Blog Todo list system
Tagged: Thoughts | Posted: Sun, Jan 07, 2018
A Simple idea
Before I talk about my use of the the tool, I’d best introduce it. I use Todo.txt which is a simple concept.
The todo.txt format is a simple set of rules that make todo.txt both human and machine-readable. The format supports priorities, creation and completion dates, projects and contexts. That’s all you need to be productive.
From that premise the tools are just ways to manage text files (synched across machines) that conform to the todo.txt rules. My most used tool are the command line tools, but I also use an Android app, and an iOS app. My system is biased to me being sat at a computer when working and I find that a decent fit. You can find good write ups on the Todo.txt site and links to more resources if I haven’t scared you off with talk of the Terminal.
How I’m using it
It’s taken me a long while to feel comfortable with the application of a GTD style workflow, but with the application of the most barebones system I’m starting to feel comfortable with my method. I’m writing this post to clarify some decisions I’ve made in the last few months about how I was doing things and how I’ve made some simple rules to bring some order to my todo list and how I interact with it. Hoping that writing it down helps me stick with it, and perhaps it may be of interest to you, dear reader.

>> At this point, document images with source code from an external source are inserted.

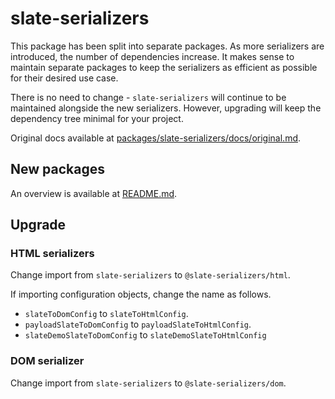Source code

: # slate-serializers

This package has been split into separate packages. As more serializers are introduced, the number of dependencies increase. It makes sense to maintain separate packages to keep the serializers as efficient as possible for their desired use case.
 
There is no need to change - `slate-serializers` will continue to be maintained alongside the new serializers. However, upgrading will keep the dependency tree minimal for your project.

Original docs available at [packages/slate-serializers/docs/original.md](packages/slate-serializers/docs/original.md).

## New packages

An overview is available at [README.md](README.md).

## Upgrade

### HTML serializers

Change import from `slate-serializers` to `@slate-serializers/html`.

If importing configuration objects, change the name as follows.
  - `slateToDomConfig` to `slateToHtmlConfig`.
  - `payloadSlateToDomConfig` to `payloadSlateToHtmlConfig`.
  - `slateDemoSlateToDomConfig` to `slateDemoSlateToHtmlConfig`

### DOM serializer

Change import from `slate-serializers` to `@slate-serializers/dom`.
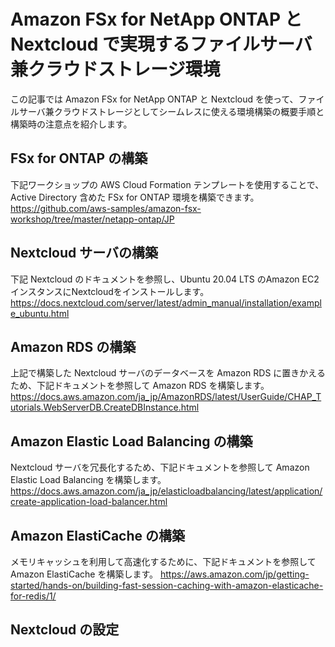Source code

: # Amazon FSx for NetApp ONTAP と Nextcloud で実現するファイルサーバ兼クラウドストレージ環境

この記事では Amazon FSx for NetApp ONTAP と Nextcloud を使って、ファイルサーバ兼クラウドストレージとしてシームレスに使える環境構築の概要手順と構築時の注意点を紹介します。

## FSx for ONTAP の構築
下記ワークショップの AWS Cloud Formation テンプレートを使用することで、Active Directory 含めた FSx for ONTAP 環境を構築できます。
https://github.com/aws-samples/amazon-fsx-workshop/tree/master/netapp-ontap/JP

## Nextcloud サーバの構築
下記 Nextcloud のドキュメントを参照し、Ubuntu 20.04 LTS のAmazon EC2 インスタンスにNextcloudをインストールします。
https://docs.nextcloud.com/server/latest/admin_manual/installation/example_ubuntu.html

## Amazon RDS の構築
上記で構築した Nextcloud サーバのデータベースを Amazon RDS に置きかえるため、下記ドキュメントを参照して Amazon RDS を構築します。
https://docs.aws.amazon.com/ja_jp/AmazonRDS/latest/UserGuide/CHAP_Tutorials.WebServerDB.CreateDBInstance.html

## Amazon Elastic Load Balancing の構築
Nextcloud サーバを冗長化するため、下記ドキュメントを参照して Amazon Elastic Load Balancing を構築します。
https://docs.aws.amazon.com/ja_jp/elasticloadbalancing/latest/application/create-application-load-balancer.html

## Amazon ElastiCache の構築
メモリキャッシュを利用して高速化するために、下記ドキュメントを参照して Amazon ElastiCache を構築します。
https://aws.amazon.com/jp/getting-started/hands-on/building-fast-session-caching-with-amazon-elasticache-for-redis/1/

## Nextcloud の設定
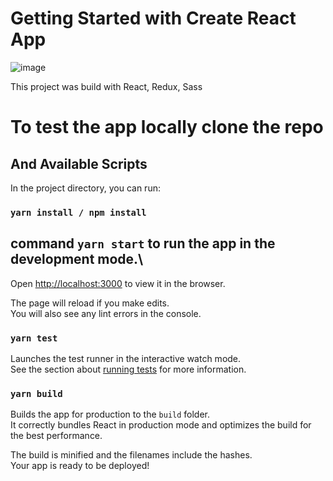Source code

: # Getting Started with Create React App
![image](https://user-images.githubusercontent.com/86480763/124058092-847aaf80-da4a-11eb-9bca-68ea3d3a2b42.png)

This project was build with React, Redux, Sass


# To test the app locally clone the repo

## And Available Scripts

In the project directory, you can run:

### `yarn install / npm install`

## command `yarn start` to run the app in the development mode.\
Open [http://localhost:3000](http://localhost:3000) to view it in the browser.

The page will reload if you make edits.\
You will also see any lint errors in the console.

### `yarn test`

Launches the test runner in the interactive watch mode.\
See the section about [running tests](https://facebook.github.io/create-react-app/docs/running-tests) for more information.

### `yarn build`

Builds the app for production to the `build` folder.\
It correctly bundles React in production mode and optimizes the build for the best performance.

The build is minified and the filenames include the hashes.\
Your app is ready to be deployed!


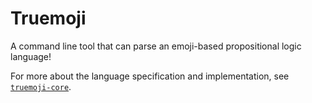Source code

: # Truemoji

A command line tool that can parse an emoji-based propositional logic language!

For more about the language specification and implementation, see [`truemoji-core`](https://docs.rs/truemoji-core/0.1.0/truemoji_core/).
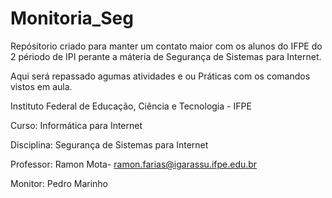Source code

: # Monitoria_Seg

Repósitorio criado para manter um contato maior com os alunos do IFPE do 2 périodo de IPI perante a máteria de Segurança de Sistemas para Internet.

Aqui será repassado agumas atividades e ou Práticas com os comandos vistos em aula.

Instituto Federal de Educação, Ciência e Tecnologia - IFPE

Curso: Informática para Internet

Disciplina: Segurança de Sistemas para Internet

Professor: Ramon Mota- ramon.farias@igarassu.ifpe.edu.br 

Monitor: Pedro Marinho
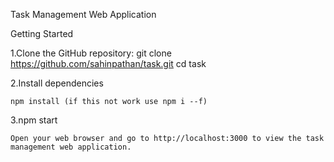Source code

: Task Management Web Application

Getting Started

1.Clone the GitHub repository:
	git clone https://github.com/sahinpathan/task.git
	cd task
 
2.Install dependencies 

	npm install (if this not work use npm i --f)
3.npm start

	Open your web browser and go to http://localhost:3000 to view the task management web application.


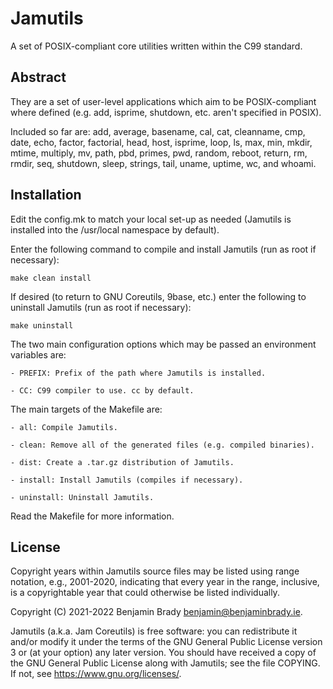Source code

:# Jamutils
A set of POSIX-compliant core utilities written within the C99 standard.

## Abstract
They are a set of user-level applications which aim to be POSIX-compliant where
defined (e.g. add, isprime, shutdown, etc. aren't specified in POSIX).

Included so far are: add, average, basename, cal, cat, cleanname, cmp, date,
echo, factor, factorial, head, host, isprime, loop, ls, max, min, mkdir, mtime,
multiply, mv, path, pbd, primes, pwd, random, reboot, return, rm, rmdir, seq,
shutdown, sleep, strings, tail, uname, uptime, wc, and whoami.

## Installation
Edit the config.mk to match your local set-up as needed (Jamutils is installed
into the /usr/local namespace by default).

Enter the following command to compile and install Jamutils (run as root if
necessary):

	make clean install

If desired (to return to GNU Coreutils, 9base, etc.) enter the following to
uninstall Jamutils (run as root if necessary):

	make uninstall

The two main configuration options which may be passed an environment variables
are:

	- PREFIX: Prefix of the path where Jamutils is installed.

	- CC: C99 compiler to use. cc by default.

The main targets of the Makefile are:

	- all: Compile Jamutils.

	- clean: Remove all of the generated files (e.g. compiled binaries).

	- dist: Create a .tar.gz distribution of Jamutils.

	- install: Install Jamutils (compiles if necessary).

	- uninstall: Uninstall Jamutils.

Read the Makefile for more information.

## License
Copyright years within Jamutils source files may be listed using range
notation, e.g., 2001-2020, indicating that every year in the range, inclusive,
is a copyrightable year that could otherwise be listed individually.

Copyright (C) 2021-2022 Benjamin Brady <benjamin@benjaminbrady.ie>.

Jamutils (a.k.a. Jam Coreutils) is free software: you can redistribute it
and/or modify it under the terms of the GNU General Public License version 3 or
(at your option) any later version. You should have received a copy of the GNU
General Public License along with Jamutils; see the file COPYING. If not, see
<https://www.gnu.org/licenses/>.
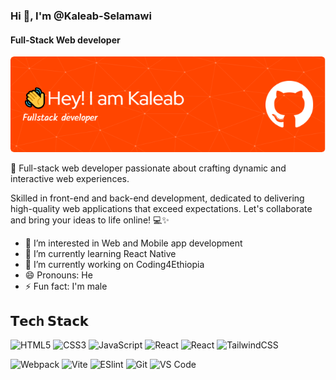 ### Hi 👋, I'm @Kaleab-Selamawi
#### Full-Stack Web developer
![Full-Stack Web developer](https://github.com/Kaleab-Selamawi/Kaleab-Selamawi/blob/main/github-header-image%20(13).png?raw=true)

🚀 Full-stack web developer passionate about crafting dynamic and interactive web experiences. 

Skilled in front-end and back-end development, dedicated to delivering high-quality web applications that exceed expectations. Let's collaborate and bring your ideas to life online! 💻✨

<!-- Skills:  LARAVEL / REACT NATIVE / NEXT.JS / TYPE-SCRIPT / TAILWIND-CSS
-->
- 👀 I’m interested in Web and Mobile app development
- 🌱 I’m currently learning React Native
- 🔭 I’m currently working on Coding4Ethiopia
- 😄 Pronouns: He
- ⚡ Fun fact: I'm male

## 𝗧𝗲𝗰h 𝗦𝘁𝗮𝗰𝗸

![HTML5](https://img.shields.io/badge/-HTML5-%23E44D27?style=flat-square&logo=html5&logoColor=ffffff)
![CSS3](https://img.shields.io/badge/-CSS3-%231572B6?style=flat-square&logo=css3)
![JavaScript](https://img.shields.io/badge/-JavaScript-%23F7DF1C?style=flat-square&logo=javascript&logoColor=000000&labelColor=%23F7DF1C&color=%23FFCE5A)
![React](https://img.shields.io/badge/-React-%23282C34?style=flat-square&logo=react)
![React](https://img.shields.io/badge/-ReactNative-%23282C34?style=flat-square&logo=react)
![TailwindCSS](https://img.shields.io/badge/-TailwindCSS-%231a202c?style=flat-square&logo=tailwind-css)

![Webpack](https://img.shields.io/badge/-Webpack-%232C3A42?style=flat-square&logo=webpack)
![Vite](https://img.shields.io/badge/-Vite-%23646CFF?style=flat-square&logo=vite&logoColor=ffffff)
![ESlint](https://img.shields.io/badge/-ESLint-%234B32C3?style=flat-square&logo=eslint)
![Git](https://img.shields.io/badge/-Git-%23F05032?style=flat-square&logo=git&logoColor=%23ffffff)
![VS Code](https://img.shields.io/badge/-VSCode-%23007ACC?style=flat-square&logo=visual-studio-code)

The Current State of things
To explain how I’m approaching my todo list, let’s first have a look at a selection from the list.

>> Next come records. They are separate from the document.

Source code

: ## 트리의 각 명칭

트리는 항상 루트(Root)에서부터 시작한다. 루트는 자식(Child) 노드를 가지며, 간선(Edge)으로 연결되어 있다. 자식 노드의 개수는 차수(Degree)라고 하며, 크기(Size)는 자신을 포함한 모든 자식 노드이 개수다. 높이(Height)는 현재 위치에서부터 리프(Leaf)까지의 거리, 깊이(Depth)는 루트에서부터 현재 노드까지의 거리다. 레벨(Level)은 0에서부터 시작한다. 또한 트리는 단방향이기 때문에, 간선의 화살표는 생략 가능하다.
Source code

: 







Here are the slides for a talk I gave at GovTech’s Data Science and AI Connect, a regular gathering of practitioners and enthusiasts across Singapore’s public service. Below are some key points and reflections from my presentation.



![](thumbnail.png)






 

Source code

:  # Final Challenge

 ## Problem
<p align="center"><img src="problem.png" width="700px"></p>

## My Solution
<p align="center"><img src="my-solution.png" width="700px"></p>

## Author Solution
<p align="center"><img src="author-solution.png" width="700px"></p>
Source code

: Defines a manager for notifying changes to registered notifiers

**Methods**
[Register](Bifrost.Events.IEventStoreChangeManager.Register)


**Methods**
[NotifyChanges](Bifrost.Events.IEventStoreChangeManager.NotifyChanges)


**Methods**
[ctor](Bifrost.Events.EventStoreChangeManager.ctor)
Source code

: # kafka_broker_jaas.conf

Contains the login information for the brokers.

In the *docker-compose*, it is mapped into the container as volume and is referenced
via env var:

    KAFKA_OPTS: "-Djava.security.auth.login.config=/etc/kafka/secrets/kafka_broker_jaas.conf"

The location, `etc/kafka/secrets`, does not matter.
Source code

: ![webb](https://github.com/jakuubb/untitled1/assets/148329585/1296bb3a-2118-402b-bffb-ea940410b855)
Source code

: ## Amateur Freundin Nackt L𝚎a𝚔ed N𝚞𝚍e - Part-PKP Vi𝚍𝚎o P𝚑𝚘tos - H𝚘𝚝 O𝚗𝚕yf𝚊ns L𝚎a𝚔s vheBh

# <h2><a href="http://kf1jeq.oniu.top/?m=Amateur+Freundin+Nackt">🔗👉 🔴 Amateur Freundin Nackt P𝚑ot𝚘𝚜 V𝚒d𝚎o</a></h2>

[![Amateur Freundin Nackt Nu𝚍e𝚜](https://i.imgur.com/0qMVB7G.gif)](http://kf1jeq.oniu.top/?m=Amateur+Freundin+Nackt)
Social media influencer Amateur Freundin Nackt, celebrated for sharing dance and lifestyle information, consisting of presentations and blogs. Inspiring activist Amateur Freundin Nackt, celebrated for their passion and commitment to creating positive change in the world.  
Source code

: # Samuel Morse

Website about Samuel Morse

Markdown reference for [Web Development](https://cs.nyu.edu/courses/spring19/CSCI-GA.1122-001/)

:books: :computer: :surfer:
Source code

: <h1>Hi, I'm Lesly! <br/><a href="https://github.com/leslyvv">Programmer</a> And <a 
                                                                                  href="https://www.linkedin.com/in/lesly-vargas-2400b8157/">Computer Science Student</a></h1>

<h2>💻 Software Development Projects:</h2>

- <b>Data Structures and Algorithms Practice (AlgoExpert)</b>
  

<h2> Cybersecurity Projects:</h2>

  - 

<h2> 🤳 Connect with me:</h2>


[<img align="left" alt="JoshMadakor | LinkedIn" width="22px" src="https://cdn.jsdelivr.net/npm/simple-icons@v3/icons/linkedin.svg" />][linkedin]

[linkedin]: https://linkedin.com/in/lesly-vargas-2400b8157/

33 2017-11-25 dashboard improvments https://github.com/uniglam/chimera +loop @issue 34 2017-11-26 Put up pictures @diy 36 2017-12-04 form elements do not have associated labels https://github.com/uniglam/general/issues/73 +a11y @issue 40 2017-12-07 begin planning designguide work +designguide @pm 37 2017-12-07 check out https://24ways.org/2017/lint-the-web-forward-with-sonarwhal/ +performance @research 39 2017-12-07 watch some vscode videos https://code.visualstudio.com/docs/getstarted/introvideos +setup @research 42 2017-12-13 Check staff listing @issue +staff https://github.com/uniglam/pretoria/issues/33 44 2017-12-31 write article about todo list +mearso @writing due:2018-01-10 45 2018-01-01 Get glasses tightened @admin +life 46 2018-01-02 read article https://24ways.org/2017/refactoring-your-way-to-a-design-system/ +design-system @research 47 2018-01-04 create cookie documentation in designguide +designguide @documentation 48 2018-01-04 fix induction timetables in styleguide +styleguide @issue https://github.com/uniglam/styleguide/issues/271 49 2018-01-08 Add foam roller routine to fit note @exercise +life 51 2018-01-10 add update to basecamp on day work +data-lab @pm 53 2018-01-15 write about carousels in design guide +designguide @writing
When viewing the list in the terminal, it’s set up to be nicely highlighted and a little easier to read, but the basic information is
- the date of the task
- some text(where I try to be clear and use verbs)

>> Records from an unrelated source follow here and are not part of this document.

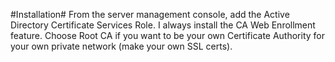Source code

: #Installation#
From the server management console, add the Active Directory Certificate Services Role. I always install the CA Web Enrollment feature. Choose Root CA if you want to be your own Certificate Authority for your own private network (make your own SSL certs).
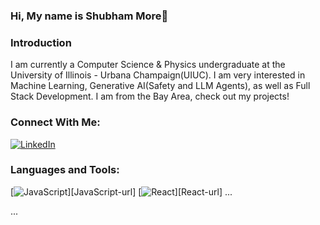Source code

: ### Hi, My name is Shubham More👋

<!--
**smore88/smore88** is a ✨ _special_ ✨ repository because its `README.md` (this file) appears on your GitHub profile.

Here are some ideas to get you started:

- 🔭 I’m currently working on ...
- 🌱 I’m currently learning ...
- 👯 I’m looking to collaborate on ...
- 🤔 I’m looking for help with ...
- 💬 Ask me about ...
- 📫 How to reach me: ...
- 😄 Pronouns: ...
- ⚡ Fun fact: ...
-->

### Introduction

I am currently a Computer Science & Physics undergraduate at the University of Illinois - Urbana Champaign(UIUC). I am very interested in Machine Learning, Generative AI(Safety and LLM Agents), as well as Full Stack Development. I am from the Bay Area, check out my projects!

### Connect With Me:

[![LinkedIn](URL_of_your_uploaded_image)](https://www.linkedin.com/in/smore88)

### Languages and Tools:

[![JavaScript][JavaScript]][JavaScript-url]
[![React][React.js]][React-url]
...

[JavaScript]: https://img.shields.io/badge/JavaScript-323330?style=for-the-badge&logo=javascript&logoColor=F7DF1E
[React.js]: https://img.shields.io/badge/React-20232A?style=for-the-badge&logo=react&logoColor=61DAFB
...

- sometimes a url is relevant
- a tag - defined by preceeding with +
- a context - (more of which later)
- an optional due date
And that’s it. Simple enough, and I’ve been using it that way for about 4-5 years to a greater or lesser degree. When I complete a task it get’s marked as done according to the todo.txt syntax and automatically archived to a done.txt file. I have done.txt files for the last few years, and they reflect the sporadic nature my use of the system. If I was really masochistic I could review them and learn something about myself!
As I’ve been slowly getting more comfortable with the discipline and format it started to become clear that when writing summaries and focusing on particlar tasks then it might be a good idea to level up a little on the tools used to view my list. One of my motivations was for a better system to remember where all the days went and how I spent them when writing weeknotes, which in turn was a response to feelings of anxiety and frustration about whether I could be working better (definitely yes) and how to feel more on top of my work and my skills(here’s hoping). Just your everyday run of the mill knowledge worker anxiety.
Looking back at some of my previous lists I realized that I was using tags and contexts pretty loosely, which might be an advantage for some, but if I wanted to be able to review and report on what I’ve been doing then I realized I needed a bit more structure. To make it useful I needed to tweak the way I was using tags. I previously used a combination of whatever i thought would be useful when searching through the list. To make things more structured I changed that to a system where a single tag is now used to indicate what project the task belongs to - not a rock solid solution, where a task is relevant to more than one project, but the pay off in simplicity is worth it.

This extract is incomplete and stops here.